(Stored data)
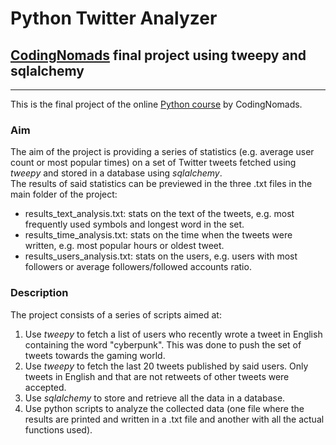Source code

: # Python Twitter Analyzer
## [CodingNomads](https://codingnomads.co/) final project using tweepy and sqlalchemy

---
This is the final project of the online [Python course](https://codingnomads.co/courses/python-bootcamp-online/) by CodingNomads.

### Aim
The aim of the project is providing a series of statistics (e.g. average user count or most popular times) on a set of Twitter tweets fetched using *tweepy* and stored in a database using *sqlalchemy*.  
The results of said statistics can be previewed in the three .txt files in the main folder of the project:
- results_text_analysis.txt: stats on the text of the tweets, e.g. most frequently used symbols and longest word in the set.
- results_time_analysis.txt: stats on the time when the tweets were written, e.g. most popular hours or oldest tweet.
- results_users_analysis.txt: stats on the users, e.g. users with most followers or average followers/followed accounts ratio.
	
### Description
The project consists of a series of scripts aimed at:
1. Use *tweepy* to fetch a list of users who recently wrote a tweet in English containing the word "cyberpunk". This was done to push the set of tweets towards the gaming world.
2. Use *tweepy* to fetch the last 20 tweets published by said users. Only tweets in English and that are not retweets of other tweets were accepted.
3. Use *sqlalchemy* to store and retrieve all the data in a database.
4. Use python scripts to analyze the collected data (one file where the results are printed and written in a .txt file and another with all the actual functions used).
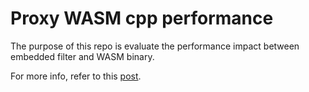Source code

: # Proxy WASM cpp performance

The purpose of this repo is evaluate the performance impact between embedded filter and WASM binary. 

For more info, refer to this [post](https://medium.com/@alandiegosantos/impact-of-envoy-filters-on-latency-f9e12e83600c).
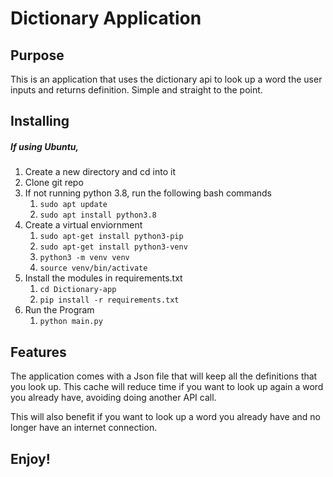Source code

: # Dictionary Application

## Purpose

This is an application that uses the dictionary api to look up a word the user inputs and returns definition. Simple and straight to the point.


## Installing

##### If using Ubuntu,

1. Create a new directory and cd into it
2. Clone git repo
3. If not running python 3.8, run the following bash commands
    1. `sudo apt update`
    2. `sudo apt install python3.8`
4. Create a virtual enviornment
    1. `sudo apt-get install python3-pip`
    2. `sudo apt-get install python3-venv`
    3. `python3 -m venv venv`
    4. `source venv/bin/activate`
5. Install the modules in requirements.txt
    1. `cd Dictionary-app`
    2. `pip install -r requirements.txt`
6. Run the Program
    1. `python main.py`


## Features

The application comes with a Json file that will keep all the definitions that you look up. This cache will reduce time if you want to look up again a word you already have, avoiding doing another API call.

This will also benefit if you want to look up a word you already have and no longer have an internet connection.


## Enjoy!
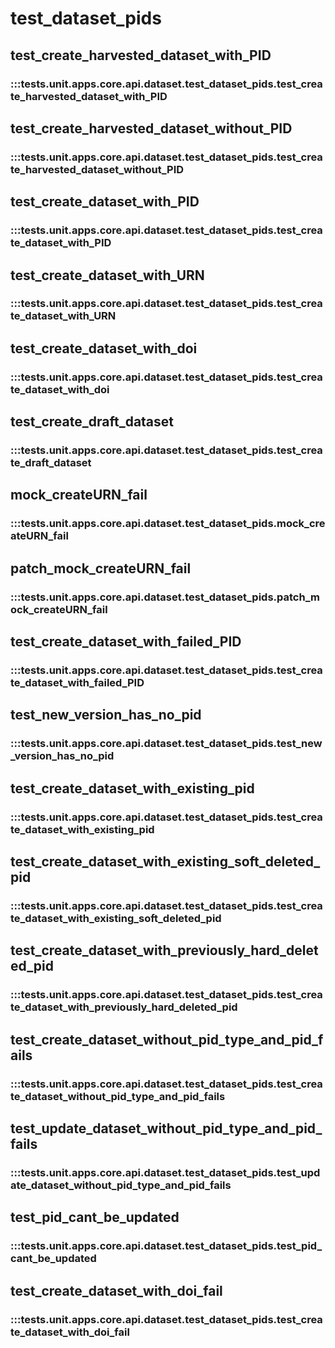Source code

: # test_dataset_pids

## test_create_harvested_dataset_with_PID

### :::tests.unit.apps.core.api.dataset.test_dataset_pids.test_create_harvested_dataset_with_PID

## test_create_harvested_dataset_without_PID

### :::tests.unit.apps.core.api.dataset.test_dataset_pids.test_create_harvested_dataset_without_PID

## test_create_dataset_with_PID

### :::tests.unit.apps.core.api.dataset.test_dataset_pids.test_create_dataset_with_PID

## test_create_dataset_with_URN

### :::tests.unit.apps.core.api.dataset.test_dataset_pids.test_create_dataset_with_URN

## test_create_dataset_with_doi

### :::tests.unit.apps.core.api.dataset.test_dataset_pids.test_create_dataset_with_doi

## test_create_draft_dataset

### :::tests.unit.apps.core.api.dataset.test_dataset_pids.test_create_draft_dataset

## mock_createURN_fail

### :::tests.unit.apps.core.api.dataset.test_dataset_pids.mock_createURN_fail

## patch_mock_createURN_fail

### :::tests.unit.apps.core.api.dataset.test_dataset_pids.patch_mock_createURN_fail

## test_create_dataset_with_failed_PID

### :::tests.unit.apps.core.api.dataset.test_dataset_pids.test_create_dataset_with_failed_PID

## test_new_version_has_no_pid

### :::tests.unit.apps.core.api.dataset.test_dataset_pids.test_new_version_has_no_pid

## test_create_dataset_with_existing_pid

### :::tests.unit.apps.core.api.dataset.test_dataset_pids.test_create_dataset_with_existing_pid

## test_create_dataset_with_existing_soft_deleted_pid

### :::tests.unit.apps.core.api.dataset.test_dataset_pids.test_create_dataset_with_existing_soft_deleted_pid

## test_create_dataset_with_previously_hard_deleted_pid

### :::tests.unit.apps.core.api.dataset.test_dataset_pids.test_create_dataset_with_previously_hard_deleted_pid

## test_create_dataset_without_pid_type_and_pid_fails

### :::tests.unit.apps.core.api.dataset.test_dataset_pids.test_create_dataset_without_pid_type_and_pid_fails

## test_update_dataset_without_pid_type_and_pid_fails

### :::tests.unit.apps.core.api.dataset.test_dataset_pids.test_update_dataset_without_pid_type_and_pid_fails

## test_pid_cant_be_updated

### :::tests.unit.apps.core.api.dataset.test_dataset_pids.test_pid_cant_be_updated

## test_create_dataset_with_doi_fail

### :::tests.unit.apps.core.api.dataset.test_dataset_pids.test_create_dataset_with_doi_fail
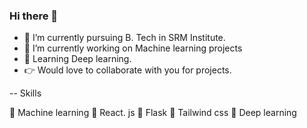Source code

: ### Hi there 👋



- 🔭 I’m currently pursuing B. Tech in SRM Institute. 
- 🌱 I’m currently working on Machine learning projects
- 🤔 Learning Deep learning. 
- 👉 Would love to collaborate with you for projects. 

-- Skills

🎯 Machine learning 
🎯 React. js
🎯 Flask
🎯 Tailwind css
🎯 Deep learning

| Brief |
All lines above are to be restated word for word, with pictures excluded.

| Answer to the exercise |
Source code

: # Python Twitter Analyzer
## [CodingNomads](https://codingnomads.co/) final project using tweepy and sqlalchemy

---
This is the final project of the online [Python course](https://codingnomads.co/courses/python-bootcamp-online/) by CodingNomads.

### Aim
The aim of the project is providing a series of statistics (e.g. average user count or most popular times) on a set of Twitter tweets fetched using *tweepy* and stored in a database using *sqlalchemy*.  
The results of said statistics can be previewed in the three .txt files in the main folder of the project:
- results_text_analysis.txt: stats on the text of the tweets, e.g. most frequently used symbols and longest word in the set.
- results_time_analysis.txt: stats on the time when the tweets were written, e.g. most popular hours or oldest tweet.
- results_users_analysis.txt: stats on the users, e.g. users with most followers or average followers/followed accounts ratio.
	
### Description
The project consists of a series of scripts aimed at:
1. Use *tweepy* to fetch a list of users who recently wrote a tweet in English containing the word "cyberpunk". This was done to push the set of tweets towards the gaming world.
2. Use *tweepy* to fetch the last 20 tweets published by said users. Only tweets in English and that are not retweets of other tweets were accepted.
3. Use *sqlalchemy* to store and retrieve all the data in a database.
4. Use python scripts to analyze the collected data (one file where the results are printed and written in a .txt file and another with all the actual functions used).
Source code

: # Proxy WASM cpp performance

The purpose of this repo is evaluate the performance impact between embedded filter and WASM binary. 

For more info, refer to this [post](https://medium.com/@alandiegosantos/impact-of-envoy-filters-on-latency-f9e12e83600c).
Source code

: # Dictionary Application

## Purpose

This is an application that uses the dictionary api to look up a word the user inputs and returns definition. Simple and straight to the point.


## Installing

##### If using Ubuntu,

1. Create a new directory and cd into it
2. Clone git repo
3. If not running python 3.8, run the following bash commands
    1. `sudo apt update`
    2. `sudo apt install python3.8`
4. Create a virtual enviornment
    1. `sudo apt-get install python3-pip`
    2. `sudo apt-get install python3-venv`
    3. `python3 -m venv venv`
    4. `source venv/bin/activate`
5. Install the modules in requirements.txt
    1. `cd Dictionary-app`
    2. `pip install -r requirements.txt`
6. Run the Program
    1. `python main.py`


## Features

The application comes with a Json file that will keep all the definitions that you look up. This cache will reduce time if you want to look up again a word you already have, avoiding doing another API call.

This will also benefit if you want to look up a word you already have and no longer have an internet connection.


## Enjoy!
Source code

: # test_dataset_pids

## test_create_harvested_dataset_with_PID

### :::tests.unit.apps.core.api.dataset.test_dataset_pids.test_create_harvested_dataset_with_PID

## test_create_harvested_dataset_without_PID

### :::tests.unit.apps.core.api.dataset.test_dataset_pids.test_create_harvested_dataset_without_PID

## test_create_dataset_with_PID

### :::tests.unit.apps.core.api.dataset.test_dataset_pids.test_create_dataset_with_PID

## test_create_dataset_with_URN

### :::tests.unit.apps.core.api.dataset.test_dataset_pids.test_create_dataset_with_URN

## test_create_dataset_with_doi

### :::tests.unit.apps.core.api.dataset.test_dataset_pids.test_create_dataset_with_doi

## test_create_draft_dataset

### :::tests.unit.apps.core.api.dataset.test_dataset_pids.test_create_draft_dataset

## mock_createURN_fail

### :::tests.unit.apps.core.api.dataset.test_dataset_pids.mock_createURN_fail

## patch_mock_createURN_fail

### :::tests.unit.apps.core.api.dataset.test_dataset_pids.patch_mock_createURN_fail

## test_create_dataset_with_failed_PID

### :::tests.unit.apps.core.api.dataset.test_dataset_pids.test_create_dataset_with_failed_PID

## test_new_version_has_no_pid

### :::tests.unit.apps.core.api.dataset.test_dataset_pids.test_new_version_has_no_pid

## test_create_dataset_with_existing_pid

### :::tests.unit.apps.core.api.dataset.test_dataset_pids.test_create_dataset_with_existing_pid

## test_create_dataset_with_existing_soft_deleted_pid

### :::tests.unit.apps.core.api.dataset.test_dataset_pids.test_create_dataset_with_existing_soft_deleted_pid

## test_create_dataset_with_previously_hard_deleted_pid

### :::tests.unit.apps.core.api.dataset.test_dataset_pids.test_create_dataset_with_previously_hard_deleted_pid

## test_create_dataset_without_pid_type_and_pid_fails

### :::tests.unit.apps.core.api.dataset.test_dataset_pids.test_create_dataset_without_pid_type_and_pid_fails

## test_update_dataset_without_pid_type_and_pid_fails

### :::tests.unit.apps.core.api.dataset.test_dataset_pids.test_update_dataset_without_pid_type_and_pid_fails

## test_pid_cant_be_updated

### :::tests.unit.apps.core.api.dataset.test_dataset_pids.test_pid_cant_be_updated

## test_create_dataset_with_doi_fail

### :::tests.unit.apps.core.api.dataset.test_dataset_pids.test_create_dataset_with_doi_fail
Source code

: ### Hi there 👋



- 🔭 I’m currently pursuing B. Tech in SRM Institute. 
- 🌱 I’m currently working on Machine learning projects
- 🤔 Learning Deep learning. 
- 👉 Would love to collaborate with you for projects. 

-- Skills

🎯 Machine learning 
🎯 React. js
🎯 Flask
🎯 Tailwind css
🎯 Deep learning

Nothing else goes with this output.